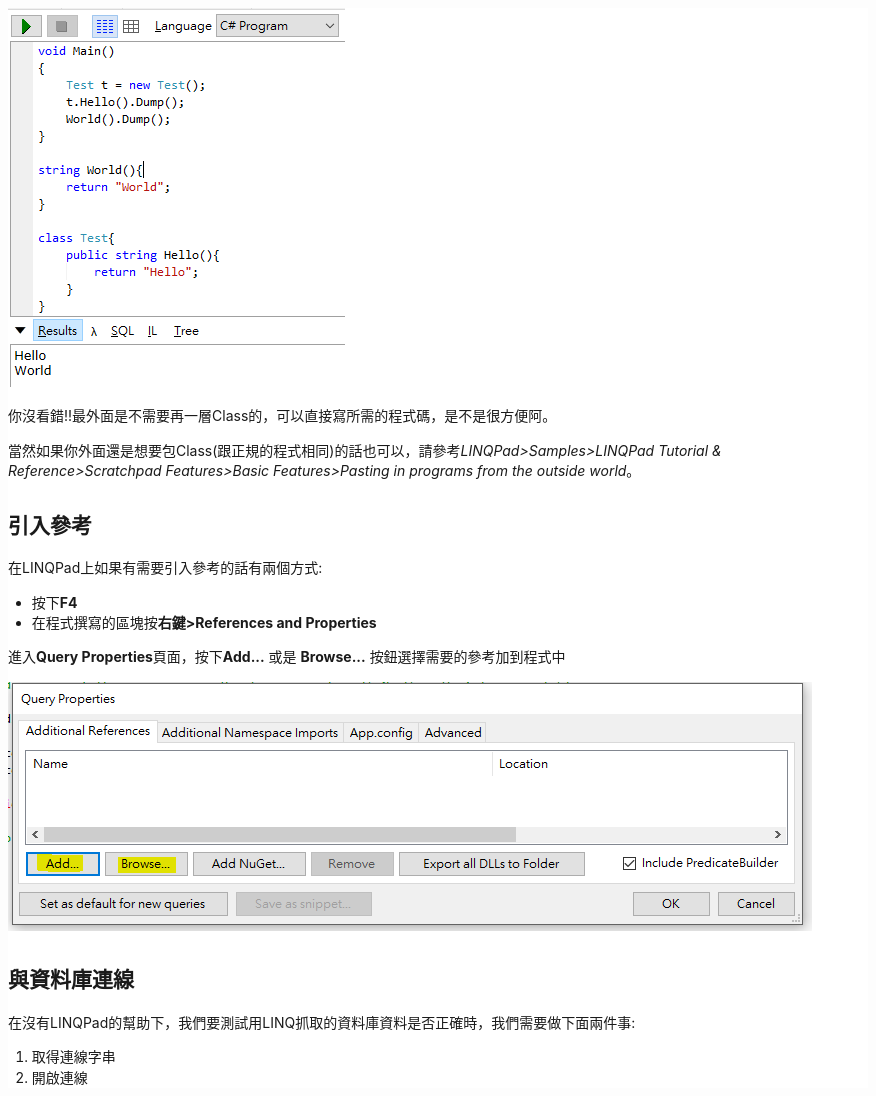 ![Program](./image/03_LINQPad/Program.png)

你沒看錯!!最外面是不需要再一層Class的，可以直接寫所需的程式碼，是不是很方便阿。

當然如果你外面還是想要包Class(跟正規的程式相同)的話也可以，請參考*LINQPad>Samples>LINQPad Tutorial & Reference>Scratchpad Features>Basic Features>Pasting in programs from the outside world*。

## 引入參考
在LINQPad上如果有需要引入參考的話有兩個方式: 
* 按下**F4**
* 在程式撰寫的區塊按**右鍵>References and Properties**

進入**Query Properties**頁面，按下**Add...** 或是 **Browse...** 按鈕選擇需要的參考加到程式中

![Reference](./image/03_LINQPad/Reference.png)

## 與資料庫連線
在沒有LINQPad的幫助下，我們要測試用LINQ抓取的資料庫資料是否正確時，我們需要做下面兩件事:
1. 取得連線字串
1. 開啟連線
--------------------------------
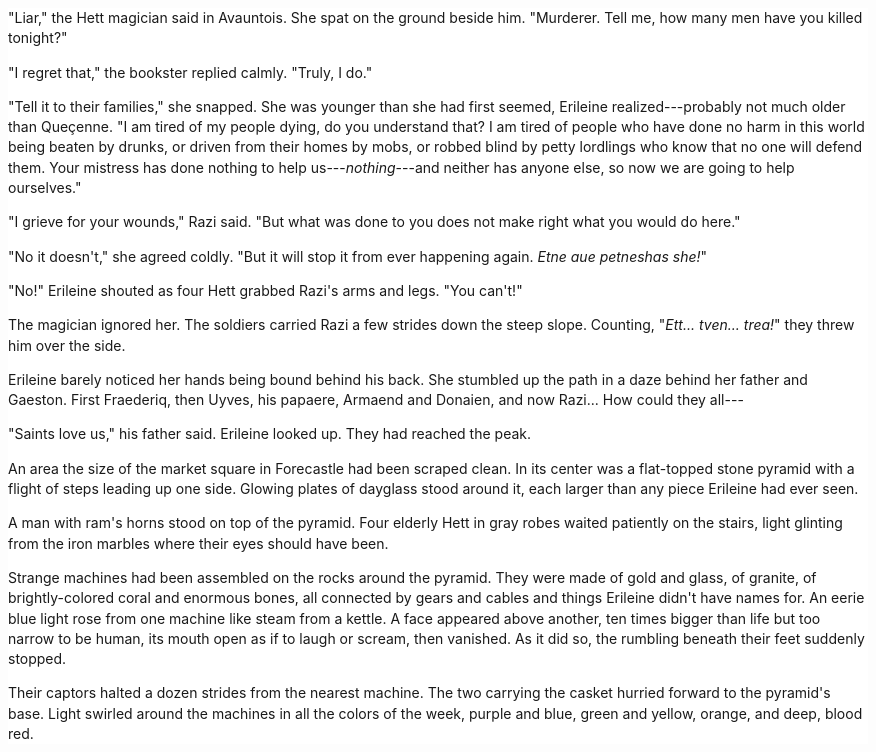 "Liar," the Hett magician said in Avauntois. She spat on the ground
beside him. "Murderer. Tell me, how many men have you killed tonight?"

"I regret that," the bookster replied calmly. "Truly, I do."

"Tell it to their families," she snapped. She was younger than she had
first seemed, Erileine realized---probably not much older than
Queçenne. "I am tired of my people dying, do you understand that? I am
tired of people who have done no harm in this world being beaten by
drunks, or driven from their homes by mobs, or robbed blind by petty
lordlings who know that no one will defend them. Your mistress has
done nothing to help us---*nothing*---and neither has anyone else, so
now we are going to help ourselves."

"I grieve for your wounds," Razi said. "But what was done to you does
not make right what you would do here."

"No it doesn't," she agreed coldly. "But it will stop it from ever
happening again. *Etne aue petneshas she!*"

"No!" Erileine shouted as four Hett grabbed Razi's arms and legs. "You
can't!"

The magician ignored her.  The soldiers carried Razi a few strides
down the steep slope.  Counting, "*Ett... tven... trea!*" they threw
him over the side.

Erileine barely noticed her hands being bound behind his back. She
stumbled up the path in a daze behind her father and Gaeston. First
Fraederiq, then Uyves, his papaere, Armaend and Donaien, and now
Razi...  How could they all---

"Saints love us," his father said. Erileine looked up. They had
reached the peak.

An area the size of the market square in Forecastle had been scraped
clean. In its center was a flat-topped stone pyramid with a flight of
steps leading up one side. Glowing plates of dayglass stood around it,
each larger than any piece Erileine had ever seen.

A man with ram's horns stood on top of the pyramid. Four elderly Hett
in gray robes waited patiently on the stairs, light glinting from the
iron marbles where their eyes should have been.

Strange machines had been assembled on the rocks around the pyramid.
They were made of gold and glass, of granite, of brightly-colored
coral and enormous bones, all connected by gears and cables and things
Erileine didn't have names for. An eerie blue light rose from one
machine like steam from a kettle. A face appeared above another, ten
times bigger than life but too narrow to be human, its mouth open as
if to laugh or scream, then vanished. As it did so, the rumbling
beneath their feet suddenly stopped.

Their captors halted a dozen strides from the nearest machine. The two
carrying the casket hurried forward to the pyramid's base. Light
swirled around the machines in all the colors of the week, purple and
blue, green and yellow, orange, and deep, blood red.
--------------------------------
WORK ORDER:
Write out exactly the lines that fall from the line with "not make right" to the line with "machine like steam" in the records above, keeping both ends.

EXERCISE RESPONSE:
not make right what you would do here."

"No it doesn't," she agreed coldly. "But it will stop it from ever
happening again. *Etne aue petneshas she!*"

"No!" Erileine shouted as four Hett grabbed Razi's arms and legs. "You
can't!"

The magician ignored her.  The soldiers carried Razi a few strides
down the steep slope.  Counting, "*Ett... tven... trea!*" they threw
him over the side.

Erileine barely noticed her hands being bound behind his back. She
stumbled up the path in a daze behind her father and Gaeston. First
Fraederiq, then Uyves, his papaere, Armaend and Donaien, and now
Razi...  How could they all---

"Saints love us," his father said. Erileine looked up. They had
reached the peak.

An area the size of the market square in Forecastle had been scraped
clean. In its center was a flat-topped stone pyramid with a flight of
steps leading up one side. Glowing plates of dayglass stood around it,
each larger than any piece Erileine had ever seen.

A man with ram's horns stood on top of the pyramid. Four elderly Hett
in gray robes waited patiently on the stairs, light glinting from the
iron marbles where their eyes should have been.

Strange machines had been assembled on the rocks around the pyramid.
They were made of gold and glass, of granite, of brightly-colored
coral and enormous bones, all connected by gears and cables and things
Erileine didn't have names for. An eerie blue light rose from one
machine like steam from a kettle. A face appeared above another, ten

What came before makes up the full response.